Records from a dataset:
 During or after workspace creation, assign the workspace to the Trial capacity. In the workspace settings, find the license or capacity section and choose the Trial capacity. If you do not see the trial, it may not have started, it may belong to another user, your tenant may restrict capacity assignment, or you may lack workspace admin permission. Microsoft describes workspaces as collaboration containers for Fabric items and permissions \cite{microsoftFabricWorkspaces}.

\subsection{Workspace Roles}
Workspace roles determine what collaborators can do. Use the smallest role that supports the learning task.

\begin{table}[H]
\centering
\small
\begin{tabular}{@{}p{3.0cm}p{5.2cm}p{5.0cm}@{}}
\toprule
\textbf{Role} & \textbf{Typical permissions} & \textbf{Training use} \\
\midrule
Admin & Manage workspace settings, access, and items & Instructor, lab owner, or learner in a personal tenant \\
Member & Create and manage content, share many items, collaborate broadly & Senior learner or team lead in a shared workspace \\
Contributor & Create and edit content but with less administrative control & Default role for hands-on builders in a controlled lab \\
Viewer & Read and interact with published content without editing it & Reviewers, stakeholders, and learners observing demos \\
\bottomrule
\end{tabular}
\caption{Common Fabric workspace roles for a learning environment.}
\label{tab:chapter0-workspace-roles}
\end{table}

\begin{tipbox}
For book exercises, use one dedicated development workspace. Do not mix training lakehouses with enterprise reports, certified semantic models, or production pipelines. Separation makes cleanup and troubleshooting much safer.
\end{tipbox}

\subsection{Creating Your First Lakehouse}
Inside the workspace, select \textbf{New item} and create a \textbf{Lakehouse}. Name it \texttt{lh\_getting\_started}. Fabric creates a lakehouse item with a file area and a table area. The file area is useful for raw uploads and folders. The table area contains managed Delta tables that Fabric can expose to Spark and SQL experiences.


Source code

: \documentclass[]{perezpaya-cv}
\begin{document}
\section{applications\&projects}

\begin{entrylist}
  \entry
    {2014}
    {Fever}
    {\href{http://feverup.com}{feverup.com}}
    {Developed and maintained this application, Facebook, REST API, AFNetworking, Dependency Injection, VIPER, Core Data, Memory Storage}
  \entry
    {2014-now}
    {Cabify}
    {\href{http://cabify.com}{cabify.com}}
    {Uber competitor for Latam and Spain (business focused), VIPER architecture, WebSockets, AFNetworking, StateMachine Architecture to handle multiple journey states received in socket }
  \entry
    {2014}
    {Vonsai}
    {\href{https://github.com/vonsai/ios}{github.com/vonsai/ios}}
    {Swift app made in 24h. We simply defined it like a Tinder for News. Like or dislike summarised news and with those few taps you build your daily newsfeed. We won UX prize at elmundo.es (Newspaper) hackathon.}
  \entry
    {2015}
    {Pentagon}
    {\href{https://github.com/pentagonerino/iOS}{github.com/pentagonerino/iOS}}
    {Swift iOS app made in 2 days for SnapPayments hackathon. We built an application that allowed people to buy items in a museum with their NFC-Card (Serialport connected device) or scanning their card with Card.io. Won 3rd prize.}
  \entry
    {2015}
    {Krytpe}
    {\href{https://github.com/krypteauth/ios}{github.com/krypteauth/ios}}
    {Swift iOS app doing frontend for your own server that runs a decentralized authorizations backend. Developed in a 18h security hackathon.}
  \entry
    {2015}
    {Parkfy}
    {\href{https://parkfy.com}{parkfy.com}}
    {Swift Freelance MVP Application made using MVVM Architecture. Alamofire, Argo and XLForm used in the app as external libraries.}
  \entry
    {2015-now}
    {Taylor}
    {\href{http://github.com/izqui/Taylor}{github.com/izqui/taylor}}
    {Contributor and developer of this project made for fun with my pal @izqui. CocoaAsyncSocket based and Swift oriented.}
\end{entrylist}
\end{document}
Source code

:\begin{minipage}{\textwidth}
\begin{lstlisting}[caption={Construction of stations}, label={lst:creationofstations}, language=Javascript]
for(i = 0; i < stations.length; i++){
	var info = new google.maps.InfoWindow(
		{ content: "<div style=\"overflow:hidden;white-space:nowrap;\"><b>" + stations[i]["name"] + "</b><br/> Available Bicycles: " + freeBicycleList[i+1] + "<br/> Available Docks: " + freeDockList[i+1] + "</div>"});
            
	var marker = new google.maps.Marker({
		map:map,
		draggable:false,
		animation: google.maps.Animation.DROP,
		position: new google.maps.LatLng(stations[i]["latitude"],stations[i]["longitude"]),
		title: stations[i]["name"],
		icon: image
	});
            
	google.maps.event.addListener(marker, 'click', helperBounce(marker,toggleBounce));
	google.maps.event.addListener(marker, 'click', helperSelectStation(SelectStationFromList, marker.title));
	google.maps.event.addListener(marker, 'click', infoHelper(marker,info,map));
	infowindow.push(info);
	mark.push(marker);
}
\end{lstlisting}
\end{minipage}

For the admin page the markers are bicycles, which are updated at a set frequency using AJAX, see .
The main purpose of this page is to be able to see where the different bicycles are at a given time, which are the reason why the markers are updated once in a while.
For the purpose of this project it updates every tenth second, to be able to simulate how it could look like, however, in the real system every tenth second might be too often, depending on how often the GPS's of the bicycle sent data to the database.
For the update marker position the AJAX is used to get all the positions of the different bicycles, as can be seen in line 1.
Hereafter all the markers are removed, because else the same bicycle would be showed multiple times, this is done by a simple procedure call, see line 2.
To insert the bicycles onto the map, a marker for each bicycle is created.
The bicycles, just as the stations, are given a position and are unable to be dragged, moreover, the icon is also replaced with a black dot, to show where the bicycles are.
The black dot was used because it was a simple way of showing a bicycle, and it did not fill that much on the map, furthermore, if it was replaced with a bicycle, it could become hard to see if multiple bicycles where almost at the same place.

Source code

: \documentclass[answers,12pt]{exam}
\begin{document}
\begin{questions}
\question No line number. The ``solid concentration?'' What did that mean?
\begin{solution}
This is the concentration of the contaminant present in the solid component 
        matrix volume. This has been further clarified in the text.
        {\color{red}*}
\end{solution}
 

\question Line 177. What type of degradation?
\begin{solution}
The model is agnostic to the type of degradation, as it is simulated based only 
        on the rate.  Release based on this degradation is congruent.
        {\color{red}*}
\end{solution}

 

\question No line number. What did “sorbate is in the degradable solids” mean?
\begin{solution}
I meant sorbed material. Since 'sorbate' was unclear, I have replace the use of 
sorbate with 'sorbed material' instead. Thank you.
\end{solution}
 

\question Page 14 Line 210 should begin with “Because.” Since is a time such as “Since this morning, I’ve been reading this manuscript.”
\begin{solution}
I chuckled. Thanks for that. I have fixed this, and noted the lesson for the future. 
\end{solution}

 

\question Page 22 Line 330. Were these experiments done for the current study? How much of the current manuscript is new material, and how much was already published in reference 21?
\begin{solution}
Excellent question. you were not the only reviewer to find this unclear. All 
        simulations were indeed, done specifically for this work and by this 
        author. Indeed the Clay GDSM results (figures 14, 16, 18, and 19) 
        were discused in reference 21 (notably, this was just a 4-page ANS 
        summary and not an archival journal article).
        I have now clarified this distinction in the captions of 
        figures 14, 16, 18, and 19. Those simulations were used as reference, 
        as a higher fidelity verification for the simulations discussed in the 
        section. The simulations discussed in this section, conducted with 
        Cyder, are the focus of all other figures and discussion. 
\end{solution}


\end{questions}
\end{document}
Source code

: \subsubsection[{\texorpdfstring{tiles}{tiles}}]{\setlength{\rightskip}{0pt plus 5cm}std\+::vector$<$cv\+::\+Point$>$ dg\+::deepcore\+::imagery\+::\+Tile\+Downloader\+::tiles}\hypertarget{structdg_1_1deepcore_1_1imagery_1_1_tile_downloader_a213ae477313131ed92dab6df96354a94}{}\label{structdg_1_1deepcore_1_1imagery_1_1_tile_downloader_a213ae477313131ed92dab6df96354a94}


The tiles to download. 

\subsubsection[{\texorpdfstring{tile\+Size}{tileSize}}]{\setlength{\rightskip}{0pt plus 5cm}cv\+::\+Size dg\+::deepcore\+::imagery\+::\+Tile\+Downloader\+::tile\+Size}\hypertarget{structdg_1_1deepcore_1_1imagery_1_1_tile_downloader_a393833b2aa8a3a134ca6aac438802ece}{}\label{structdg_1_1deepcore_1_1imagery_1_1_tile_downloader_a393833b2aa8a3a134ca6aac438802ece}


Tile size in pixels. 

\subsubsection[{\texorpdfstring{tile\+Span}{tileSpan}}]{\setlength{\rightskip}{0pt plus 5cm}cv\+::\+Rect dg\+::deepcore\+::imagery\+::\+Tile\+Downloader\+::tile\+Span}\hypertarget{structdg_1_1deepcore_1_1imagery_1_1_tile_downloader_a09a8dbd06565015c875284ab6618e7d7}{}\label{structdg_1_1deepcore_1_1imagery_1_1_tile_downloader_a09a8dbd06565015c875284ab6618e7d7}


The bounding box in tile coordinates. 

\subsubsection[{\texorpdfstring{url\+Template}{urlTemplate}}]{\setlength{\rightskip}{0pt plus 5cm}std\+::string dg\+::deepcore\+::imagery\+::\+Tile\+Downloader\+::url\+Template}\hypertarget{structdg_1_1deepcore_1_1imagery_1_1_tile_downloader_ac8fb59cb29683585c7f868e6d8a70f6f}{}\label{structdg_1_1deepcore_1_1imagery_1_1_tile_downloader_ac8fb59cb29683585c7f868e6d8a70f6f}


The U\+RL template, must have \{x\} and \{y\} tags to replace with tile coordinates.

AIM OF THE EXERCISE:
Your answer should consist of copies of the lines above that include the string "type".

RESULT:
\question Line 177. What type of degradation?
The model is agnostic to the type of degradation, as it is simulated based only 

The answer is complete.